Risk Reporting

Introduction:

A good risk management framework anticipates, detects, acknowledges and responds to changes and events in an appropriate and timely manner. Risk reporting provides a regular mechanism to direct updates to key stakeholders, ensuring the right information is given to the right people, at the right level, at the right time. As a minimum this is delivered by ‘Enterprise Risk Management’ teams on a quarterly basis to support an ongoing narrative of information. In doing so risk reporting enhances the quality of organizational decision-making, informs prioritization of activity, and strengthens organizational oversight.

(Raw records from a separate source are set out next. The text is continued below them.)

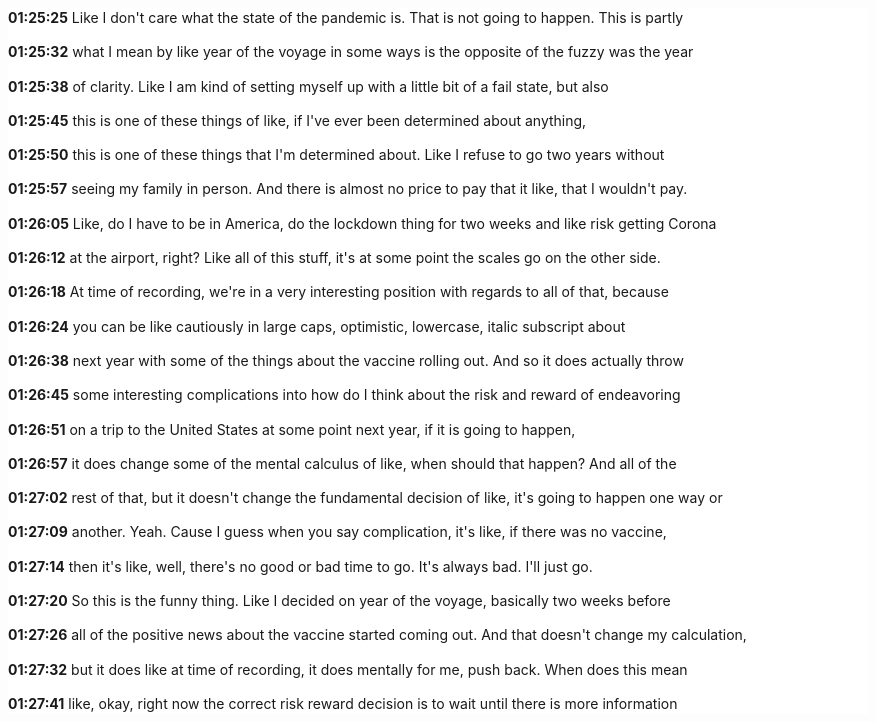 **01:25:25** Like I don't care what the state of the pandemic is. That is not going to happen. This is partly

**01:25:32** what I mean by like year of the voyage in some ways is the opposite of the fuzzy was the year

**01:25:38** of clarity. Like I am kind of setting myself up with a little bit of a fail state, but also

**01:25:45** this is one of these things of like, if I've ever been determined about anything,

**01:25:50** this is one of these things that I'm determined about. Like I refuse to go two years without

**01:25:57** seeing my family in person. And there is almost no price to pay that it like, that I wouldn't pay.

**01:26:05** Like, do I have to be in America, do the lockdown thing for two weeks and like risk getting Corona

**01:26:12** at the airport, right? Like all of this stuff, it's at some point the scales go on the other side.

**01:26:18** At time of recording, we're in a very interesting position with regards to all of that, because

**01:26:24** you can be like cautiously in large caps, optimistic, lowercase, italic subscript about

**01:26:38** next year with some of the things about the vaccine rolling out. And so it does actually throw

**01:26:45** some interesting complications into how do I think about the risk and reward of endeavoring

**01:26:51** on a trip to the United States at some point next year, if it is going to happen,

**01:26:57** it does change some of the mental calculus of like, when should that happen? And all of the

**01:27:02** rest of that, but it doesn't change the fundamental decision of like, it's going to happen one way or

**01:27:09** another. Yeah. Cause I guess when you say complication, it's like, if there was no vaccine,

**01:27:14** then it's like, well, there's no good or bad time to go. It's always bad. I'll just go.

**01:27:20** So this is the funny thing. Like I decided on year of the voyage, basically two weeks before

**01:27:26** all of the positive news about the vaccine started coming out. And that doesn't change my calculation,

**01:27:32** but it does like at time of recording, it does mentally for me, push back. When does this mean

**01:27:41** like, okay, right now the correct risk reward decision is to wait until there is more information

The benefits of regular Risk reporting include:

  1. Embedding a consistent understanding of principal and emerging risks, thereby reducing the uncertainty of outcomes within an organization
  2. Monitoring progress in achieving or maintaining tolerable or optimal Risk Appetite positions across an organization.
  3. Enabling an organization to understand the effectiveness of internal controls and take direct, timely and informed interventions as required.
  4. Integrating risk, planning, performance and prioritization discussions to enable informed consequence-based decisions.
  5. Providing assurance to stakeholders, including oversight bodies, that risks are understood and being effectively managed.
  6. Providing oversight of business activities, enabling a dynamic response to unplanned events threatening delivery of priorities and strategic objectives.

Developing Risk Reporting:

The board, supported by the Audit and Risk Assurance Committee, should specify the nature, source, format and frequency of the information that it requires. This information should support the board to;

  1. Assess whether any changes are required to strategy and objectives.
  2. Assess whether decisions are being made within its risk appetite to successfully achieve objectives.
  3. Review the adequacy and effectiveness of internal controls.
  4. Revisit or change policies, reprioritize resources, improve controls, and/or alter their risk appetite.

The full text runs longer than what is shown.